SECURITIES AND EXCHANGE COMMISSION

WASHINGTON, D.C. 20549

 

 

FORM 8-K

 

 

CURRENT REPORT

Pursuant to Section 13 or 15(d)

of the Securities Exchange Act of 1934

Date of Report (Date of earliest event reported): November 19, 2024

 

 

FORTE BIOSCIENCES, INC.

(Exact name of Registrant as Specified in Its Charter)

 

 

 

Delaware   001-38052   26-1243872

(State or Other Jurisdiction

of Incorporation)

 

(Commission

File Number)

 

(IRS Employer

Identification No.)

 

3060 Pegasus Park Dr.

Building 6

Dallas, Texas

  75247
(Address of Principal Executive Offices)   (Zip Code)
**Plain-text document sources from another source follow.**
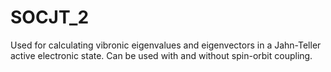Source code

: SOCJT_2
=======

Used for calculating vibronic eigenvalues and eigenvectors in a Jahn-Teller active electronic state.  Can be used with and without spin-orbit coupling.
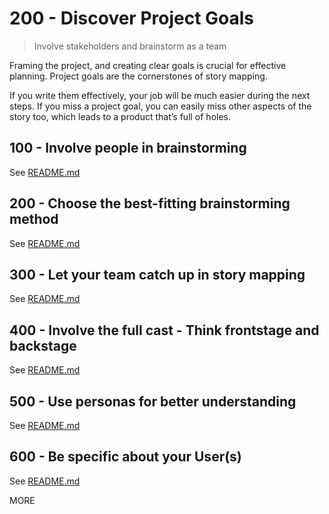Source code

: # 200 - Discover Project Goals

> Involve stakeholders and brainstorm as a team

Framing the project, and creating clear goals is crucial for effective planning. Project goals are the cornerstones of story mapping.

If you write them effectively, your job will be much easier during the next steps. If you miss a project goal, you can easily miss other aspects of the story too, which leads to a product thatʼs full of holes.

## 100 - Involve people in brainstorming

See [README.md](./100/README.md)

## 200 - Choose the best-fitting brainstorming method

See [README.md](./200/README.md)

## 300 - Let your team catch up in story mapping

See [README.md](./300/README.md)

## 400 - Involve the full cast - Think frontstage and backstage

See [README.md](./400/README.md)

## 500 - Use personas for better understanding

See [README.md](./500/README.md)

## 600 - Be specific about your User(s)

See [README.md](./600/README.md)

MORE

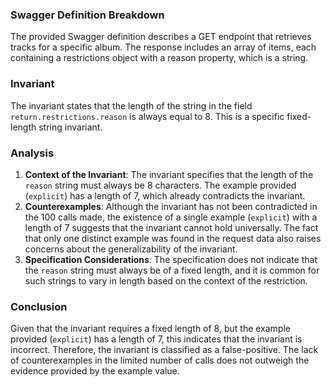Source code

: ### Swagger Definition Breakdown
The provided Swagger definition describes a GET endpoint that retrieves tracks for a specific album. The response includes an array of items, each containing a restrictions object with a reason property, which is a string.

### Invariant
The invariant states that the length of the string in the field `return.restrictions.reason` is always equal to 8. This is a specific fixed-length string invariant.

### Analysis
1. **Context of the Invariant**: The invariant specifies that the length of the `reason` string must always be 8 characters. The example provided (`explicit`) has a length of 7, which already contradicts the invariant.
2. **Counterexamples**: Although the invariant has not been contradicted in the 100 calls made, the existence of a single example (`explicit`) with a length of 7 suggests that the invariant cannot hold universally. The fact that only one distinct example was found in the request data also raises concerns about the generalizability of the invariant.
3. **Specification Considerations**: The specification does not indicate that the `reason` string must always be of a fixed length, and it is common for such strings to vary in length based on the context of the restriction.

### Conclusion
Given that the invariant requires a fixed length of 8, but the example provided (`explicit`) has a length of 7, this indicates that the invariant is incorrect. Therefore, the invariant is classified as a false-positive. The lack of counterexamples in the limited number of calls does not outweigh the evidence provided by the example value.
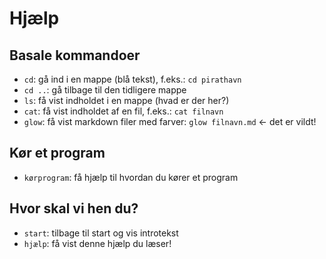 # Hjælp

## Basale kommandoer

 - `cd`: gå ind i en mappe (blå tekst), f.eks.: `cd pirathavn`
 - `cd ..`: gå tilbage til den tidligere mappe
 - `ls`: få vist indholdet i en mappe (hvad er der her?)
 - `cat`: få vist indholdet af en fil, f.eks.: `cat filnavn`
 - `glow`: få vist markdown filer med farver: `glow filnavn.md` <- det er vildt!

## Kør et program
 - `kørprogram`: få hjælp til hvordan du kører et program

 ## Hvor skal vi hen du?
  - `start`: tilbage til start og vis introtekst
  - `hjælp`: få vist denne hjælp du læser!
Registrant’s Telephone Number, Including Area Code: (310) 618-6994

Not Applicable

(Former Name or Former Address, if Changed Since Last Report)

 

 

Check the appropriate box below if the Form 8-K filing is intended to simultaneously satisfy the filing obligation of the registrant under any of the following provisions (see General Instruction A.2. below):

 

Written communications pursuant to Rule 425 under the Securities Act (17 CFR 230.425)

 

Soliciting material pursuant to Rule 14a-12 under the Exchange Act (17 CFR 240.14a-12)

 

Pre-commencement communications pursuant to Rule 14d-2(b) under the Exchange Act (17 CFR 240.14d-2(b))

 

Pre-commencement communications pursuant to Rule 13e-4(c) under the Exchange Act (17 CFR 240.13e-4(c))
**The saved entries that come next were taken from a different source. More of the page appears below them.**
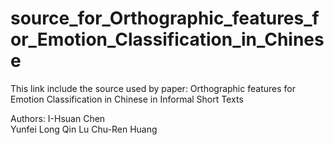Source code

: # source_for_Orthographic_features_for_Emotion_Classification_in_Chinese

This link include the source used by paper: Orthographic features for Emotion Classification in Chinese in Informal Short Texts

Authors: I-Hsuan Chen  
         Yunfei Long
         Qin Lu 
         Chu-Ren Huang
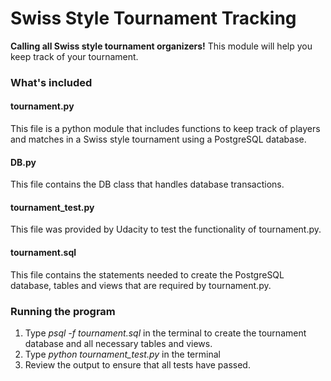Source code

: Swiss Style Tournament Tracking
======
**Calling all Swiss style tournament organizers!** This module will help you keep track of your
tournament.

### What's included

#### tournament.py

This file is a python module that includes functions to keep track of players and matches in a Swiss style tournament using a PostgreSQL database. 

#### DB.py

This file contains the DB class that handles database transactions.

#### tournament_test.py

This file was provided by Udacity to test the functionality of tournament.py.

#### tournament.sql

This file contains the statements needed to create the PostgreSQL database, tables and views that are required by tournament.py. 

### Running the program

1. Type *psql -f tournament.sql* in
 the terminal to create the tournament database and all necessary tables and views.
2. Type *python tournament_test.py* in the terminal
3. Review the output to ensure that all tests have passed.



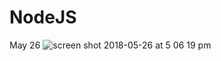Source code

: # NodeJS
May 26
![screen shot 2018-05-26 at 5 06 19 pm](https://user-images.githubusercontent.com/19642027/40580153-23375756-6107-11e8-9093-ddde28243135.png)
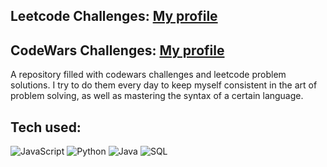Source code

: ## Leetcode Challenges: <a target="_blank" href="https://leetcode.com/wisie/" >My profile</a>
## CodeWars Challenges: <a target="_blank" href="https://www.codewars.com/users/Wisieneu" >My profile</a>

A repository filled with codewars challenges and leetcode problem solutions. I try to do them every day to keep myself consistent in the art of problem solving, as well as mastering the syntax of a certain language.  


## Tech used:  
<img src='https://img.shields.io/badge/JavaScript-323330?style=for-the-badge&logo=javascript&logoColor=F7DF1E' alt='JavaScript'>  
<img src='https://img.shields.io/badge/Python-14354C?style=for-the-badge&logo=python&logoColor=white' alt='Python'>
<img src='https://img.shields.io/badge/Java-ED8B00?style=for-the-badge&logo=openjdk&logoColor=white' alt='Java'>
<img src='https://img.shields.io/badge/SQL-316192?style=for-the-badge&logo=postgresql&logoColor=white' alt='SQL'>
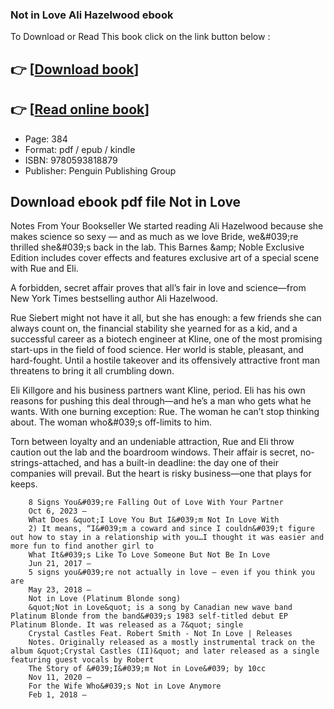 ### Not in Love Ali Hazelwood ebook

To Download or Read This book click on the link button below :

## 👉  [**[Download book](http://filesbooks.info/download.php?group=book&from=github.com&id=709698&lnk=1064 "Download book")**]

## 👉  [**[Read online book](http://filesbooks.info/download.php?group=book&from=github.com&id=709698&lnk=1064 "Read online book")**]


* Page: 384
* Format: pdf / epub / kindle
* ISBN: 9780593818879
* Publisher: Penguin Publishing Group



## Download ebook pdf file Not in Love 



Notes From Your Bookseller We started reading Ali Hazelwood because she makes science so sexy — and as much as we love Bride, we&amp;#039;re thrilled she&amp;#039;s back in the lab. This Barnes &amp;amp; Noble Exclusive Edition includes cover effects and features exclusive art of a special scene with Rue and Eli.
 
 A forbidden, secret affair proves that all’s fair in love and science—from New York Times bestselling author Ali Hazelwood.
 
 Rue Siebert might not have it all, but she has enough: a few friends she can always count on, the financial stability she yearned for as a kid, and a successful career as a biotech engineer at Kline, one of the most promising start-ups in the field of food science. Her world is stable, pleasant, and hard-fought. Until a hostile takeover and its offensively attractive front man threatens to bring it all crumbling down.
 
 Eli Killgore and his business partners want Kline, period. Eli has his own reasons for pushing this deal through—and he’s a man who gets what he wants. With one burning exception: Rue. The woman he can’t stop thinking about. The woman who&amp;#039;s off-limits to him.
 
 Torn between loyalty and an undeniable attraction, Rue and Eli throw caution out the lab and the boardroom windows. Their affair is secret, no-strings-attached, and has a built-in deadline: the day one of their companies will prevail. But the heart is risky business—one that plays for keeps.


        8 Signs You&#039;re Falling Out of Love With Your Partner
        Oct 6, 2023 —
        What Does &quot;I Love You But I&#039;m Not In Love With
        2) It means, “I&#039;m a coward and since I couldn&#039;t figure out how to stay in a relationship with you…I thought it was easier and more fun to find another girl to 
        What It&#039;s Like To Love Someone But Not Be In Love
        Jun 21, 2017 —
        5 signs you&#039;re not actually in love — even if you think you are
        May 23, 2018 —
        Not in Love (Platinum Blonde song)
        &quot;Not in Love&quot; is a song by Canadian new wave band Platinum Blonde from the band&#039;s 1983 self-titled debut EP Platinum Blonde. It was released as a 7&quot; single 
        Crystal Castles Feat. Robert Smith - Not In Love | Releases
        Notes. Originally released as a mostly instrumental track on the album &quot;Crystal Castles (II)&quot; and later released as a single featuring guest vocals by Robert 
        The Story of &#039;I&#039;m Not in Love&#039; by 10cc
        Nov 11, 2020 —
        For the Wife Who&#039;s Not in Love Anymore
        Feb 1, 2018 —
Securities registered pursuant to Section 12(b) of the Act:

 

Title of each class

 

Trading
Symbol(s)

 

Name of each exchange

on which registered

Common Stock, $0.001 par value   FBRX   The NASDAQ Stock Market LLC

Indicate by check mark whether the registrant is an emerging growth company as defined in Rule 405 of the Securities Act of 1933 (§ 230.405 of this chapter) or Rule 12b-2 of the Securities Exchange Act of 1934 (§ 240.12b-2 of this chapter).

Emerging growth company

If an emerging growth company, indicate by check mark if the registrant has elected not to use the extended transition period for complying with any new or revised financial accounting standards provided pursuant to Section 13(a) of the Exchange Act. ☐

 

 

 


Item 1.01.

Entry into a Material Definitive Agreement.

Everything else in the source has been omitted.